New Hampshire is unlikely to bear the direct brunt of a storm like Hurricane Harvey, but the state has experienced its share of disasters, from historic flooding to a tornado that killed a Northwood woman in 2008.
It’s those sudden or “no-notice” storms that keep Perry Plummer, director of New Hampshire Homeland Security and Emergency Management, on his guard. He wishes more people were prepared for major storms.
“We as citizens are under-prepared for disasters in this country,” Plummer said. “It’s a wake-up call for everybody.”
Plummer’s office, which provides tips for personal emergency plans on ReadyNH.gov, recommends residents have three days of food, water, and any needed medicines. It’s part of their all-hazards approach, including signing up for emergency alerts via an app.
It’s a never-ending public awareness campaign, which is why Plummer gave a nod of appreciation to Brock Long, administrator of the Federal Emergency Management Agency, for saying last weekend that states must improve their disaster readiness.

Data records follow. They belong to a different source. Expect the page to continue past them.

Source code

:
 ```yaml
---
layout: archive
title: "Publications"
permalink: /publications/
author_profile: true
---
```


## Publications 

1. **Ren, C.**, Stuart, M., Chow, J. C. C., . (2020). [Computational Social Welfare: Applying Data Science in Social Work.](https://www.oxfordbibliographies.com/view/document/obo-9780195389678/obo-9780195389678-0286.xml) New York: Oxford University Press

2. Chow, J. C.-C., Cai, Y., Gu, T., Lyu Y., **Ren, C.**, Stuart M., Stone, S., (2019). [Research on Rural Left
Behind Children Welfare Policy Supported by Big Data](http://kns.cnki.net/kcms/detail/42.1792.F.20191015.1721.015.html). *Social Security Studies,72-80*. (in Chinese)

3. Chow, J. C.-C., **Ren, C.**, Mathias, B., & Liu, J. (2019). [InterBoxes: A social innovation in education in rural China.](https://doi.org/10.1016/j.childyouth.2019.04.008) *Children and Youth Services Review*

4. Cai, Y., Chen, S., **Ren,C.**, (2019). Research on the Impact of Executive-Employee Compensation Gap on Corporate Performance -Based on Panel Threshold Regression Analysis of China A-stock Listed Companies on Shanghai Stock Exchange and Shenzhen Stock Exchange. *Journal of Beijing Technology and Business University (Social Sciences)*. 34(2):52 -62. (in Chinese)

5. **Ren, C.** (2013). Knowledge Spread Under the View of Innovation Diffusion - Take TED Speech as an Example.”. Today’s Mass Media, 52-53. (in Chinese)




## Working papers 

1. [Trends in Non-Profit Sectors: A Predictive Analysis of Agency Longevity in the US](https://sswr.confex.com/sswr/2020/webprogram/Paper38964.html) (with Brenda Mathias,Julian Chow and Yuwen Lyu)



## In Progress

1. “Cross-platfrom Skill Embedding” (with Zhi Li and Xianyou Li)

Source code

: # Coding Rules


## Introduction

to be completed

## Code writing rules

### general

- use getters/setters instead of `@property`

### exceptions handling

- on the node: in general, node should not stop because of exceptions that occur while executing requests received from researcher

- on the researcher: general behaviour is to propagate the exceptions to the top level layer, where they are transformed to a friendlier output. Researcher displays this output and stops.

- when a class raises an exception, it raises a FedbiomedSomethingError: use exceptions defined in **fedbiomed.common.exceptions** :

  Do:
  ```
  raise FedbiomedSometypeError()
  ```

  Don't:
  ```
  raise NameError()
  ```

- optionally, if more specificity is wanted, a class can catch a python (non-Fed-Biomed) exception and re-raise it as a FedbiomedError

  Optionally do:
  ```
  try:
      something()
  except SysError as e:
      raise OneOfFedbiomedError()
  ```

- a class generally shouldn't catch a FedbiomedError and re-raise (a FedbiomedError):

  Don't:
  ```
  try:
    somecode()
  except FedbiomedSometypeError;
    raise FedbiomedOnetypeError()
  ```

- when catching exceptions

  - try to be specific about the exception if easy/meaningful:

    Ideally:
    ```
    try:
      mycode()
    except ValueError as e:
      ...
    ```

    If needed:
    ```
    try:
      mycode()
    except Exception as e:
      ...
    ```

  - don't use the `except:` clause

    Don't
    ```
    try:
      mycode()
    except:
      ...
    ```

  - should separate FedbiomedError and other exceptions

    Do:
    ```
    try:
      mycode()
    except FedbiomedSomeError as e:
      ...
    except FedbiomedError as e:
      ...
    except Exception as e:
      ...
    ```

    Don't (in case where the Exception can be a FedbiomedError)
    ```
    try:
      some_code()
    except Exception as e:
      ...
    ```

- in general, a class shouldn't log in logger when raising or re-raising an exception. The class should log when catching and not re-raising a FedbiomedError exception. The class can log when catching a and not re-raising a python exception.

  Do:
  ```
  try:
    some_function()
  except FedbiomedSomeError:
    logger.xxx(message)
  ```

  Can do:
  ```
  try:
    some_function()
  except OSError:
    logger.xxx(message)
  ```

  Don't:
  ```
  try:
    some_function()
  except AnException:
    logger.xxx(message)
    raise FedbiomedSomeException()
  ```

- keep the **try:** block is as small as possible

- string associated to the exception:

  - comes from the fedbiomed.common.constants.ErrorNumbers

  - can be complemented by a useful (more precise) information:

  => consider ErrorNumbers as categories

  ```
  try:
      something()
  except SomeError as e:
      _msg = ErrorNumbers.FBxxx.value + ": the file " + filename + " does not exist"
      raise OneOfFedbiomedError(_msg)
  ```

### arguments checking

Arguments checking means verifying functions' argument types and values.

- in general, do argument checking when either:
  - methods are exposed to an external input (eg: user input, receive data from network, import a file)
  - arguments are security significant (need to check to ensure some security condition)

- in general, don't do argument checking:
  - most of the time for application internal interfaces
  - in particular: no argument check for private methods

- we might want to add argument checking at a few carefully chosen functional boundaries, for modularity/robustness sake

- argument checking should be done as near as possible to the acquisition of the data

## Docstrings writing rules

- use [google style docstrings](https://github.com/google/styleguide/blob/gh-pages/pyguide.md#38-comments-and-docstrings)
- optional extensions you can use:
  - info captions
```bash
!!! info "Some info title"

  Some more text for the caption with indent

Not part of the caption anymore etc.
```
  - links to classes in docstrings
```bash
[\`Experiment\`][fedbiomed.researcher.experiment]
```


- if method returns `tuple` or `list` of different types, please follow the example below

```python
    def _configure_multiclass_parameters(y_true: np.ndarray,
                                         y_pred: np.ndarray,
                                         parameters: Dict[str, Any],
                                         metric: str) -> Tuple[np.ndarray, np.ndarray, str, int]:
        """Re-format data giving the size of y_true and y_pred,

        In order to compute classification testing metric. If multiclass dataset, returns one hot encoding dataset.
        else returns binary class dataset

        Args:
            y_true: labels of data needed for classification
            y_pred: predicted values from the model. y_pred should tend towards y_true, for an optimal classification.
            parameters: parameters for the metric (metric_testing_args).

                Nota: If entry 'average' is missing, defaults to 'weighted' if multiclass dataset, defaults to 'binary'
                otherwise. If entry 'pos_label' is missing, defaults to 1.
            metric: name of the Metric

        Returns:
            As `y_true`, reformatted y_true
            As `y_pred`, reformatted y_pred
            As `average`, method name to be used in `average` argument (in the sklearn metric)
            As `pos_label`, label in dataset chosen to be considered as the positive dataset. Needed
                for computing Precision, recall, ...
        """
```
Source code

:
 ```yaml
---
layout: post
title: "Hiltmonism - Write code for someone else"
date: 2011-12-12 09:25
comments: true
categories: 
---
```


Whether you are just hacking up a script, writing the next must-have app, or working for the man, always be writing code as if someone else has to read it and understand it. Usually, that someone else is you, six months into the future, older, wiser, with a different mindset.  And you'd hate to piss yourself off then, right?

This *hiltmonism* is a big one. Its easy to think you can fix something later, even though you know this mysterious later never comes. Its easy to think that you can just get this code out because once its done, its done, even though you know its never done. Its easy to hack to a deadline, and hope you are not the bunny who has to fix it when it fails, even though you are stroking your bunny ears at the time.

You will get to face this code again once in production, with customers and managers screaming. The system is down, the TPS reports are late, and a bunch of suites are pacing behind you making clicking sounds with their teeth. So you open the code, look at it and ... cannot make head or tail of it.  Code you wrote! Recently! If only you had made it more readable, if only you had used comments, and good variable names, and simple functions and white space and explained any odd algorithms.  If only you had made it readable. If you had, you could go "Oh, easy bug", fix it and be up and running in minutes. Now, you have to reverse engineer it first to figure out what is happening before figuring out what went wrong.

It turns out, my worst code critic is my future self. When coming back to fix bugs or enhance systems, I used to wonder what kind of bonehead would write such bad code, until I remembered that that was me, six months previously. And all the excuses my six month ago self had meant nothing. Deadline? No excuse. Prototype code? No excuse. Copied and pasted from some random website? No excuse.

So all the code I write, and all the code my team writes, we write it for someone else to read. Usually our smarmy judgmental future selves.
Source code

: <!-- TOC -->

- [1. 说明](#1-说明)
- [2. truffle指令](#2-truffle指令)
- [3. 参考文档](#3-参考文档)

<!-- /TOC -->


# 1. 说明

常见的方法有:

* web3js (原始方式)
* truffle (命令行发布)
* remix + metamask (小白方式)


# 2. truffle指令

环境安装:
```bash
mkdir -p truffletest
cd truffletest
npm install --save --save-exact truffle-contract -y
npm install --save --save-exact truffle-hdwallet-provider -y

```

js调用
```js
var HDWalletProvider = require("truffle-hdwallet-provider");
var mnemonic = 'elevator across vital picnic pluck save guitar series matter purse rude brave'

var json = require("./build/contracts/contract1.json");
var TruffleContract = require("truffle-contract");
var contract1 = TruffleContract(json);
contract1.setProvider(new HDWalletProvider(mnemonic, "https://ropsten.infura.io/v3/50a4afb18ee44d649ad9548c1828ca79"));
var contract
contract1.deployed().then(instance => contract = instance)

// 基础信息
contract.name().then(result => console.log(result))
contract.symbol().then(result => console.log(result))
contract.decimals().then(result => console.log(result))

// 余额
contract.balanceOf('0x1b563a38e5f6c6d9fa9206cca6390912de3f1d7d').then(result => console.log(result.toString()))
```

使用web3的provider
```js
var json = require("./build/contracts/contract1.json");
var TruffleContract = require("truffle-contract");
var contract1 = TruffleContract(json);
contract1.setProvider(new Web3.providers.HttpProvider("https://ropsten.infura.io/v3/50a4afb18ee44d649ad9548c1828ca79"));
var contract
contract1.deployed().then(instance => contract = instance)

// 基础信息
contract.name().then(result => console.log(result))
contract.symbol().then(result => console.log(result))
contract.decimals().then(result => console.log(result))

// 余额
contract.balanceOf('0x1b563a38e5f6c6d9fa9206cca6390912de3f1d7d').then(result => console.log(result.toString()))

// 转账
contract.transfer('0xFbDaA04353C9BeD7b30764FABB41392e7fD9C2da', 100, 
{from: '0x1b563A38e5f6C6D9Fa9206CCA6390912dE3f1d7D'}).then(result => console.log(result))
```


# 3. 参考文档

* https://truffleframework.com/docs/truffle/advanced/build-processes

The call for greater preparation comes as Hurricane Irma bears down on Florida, where Gov. Rick Scott has called a state of emergency.
Plummer continues to follow Harvey recovery efforts with an eye on lessons to learn for a disaster in New Hampshire. Like the Alstead floods in 2005, severe weather from Hurricane Irene and Tropical Storm Irene in 2011, and the tornado in 2008, in which 57-year-old Brenda Stevens died while protecting her stepson’s infant son.
Those severe storms are why Plummer, in conjunction with the governor’s office and related public safety agencies, conduct exercises to boost planning, preparation, response, and recovery efforts. The Atlantic hurricane season has them running through possible scenarios.
“We’ve been doing a lot of brainstorming here. How would we handle that? What would we need to do?” he said. “We just don’t know what’s around the corner.”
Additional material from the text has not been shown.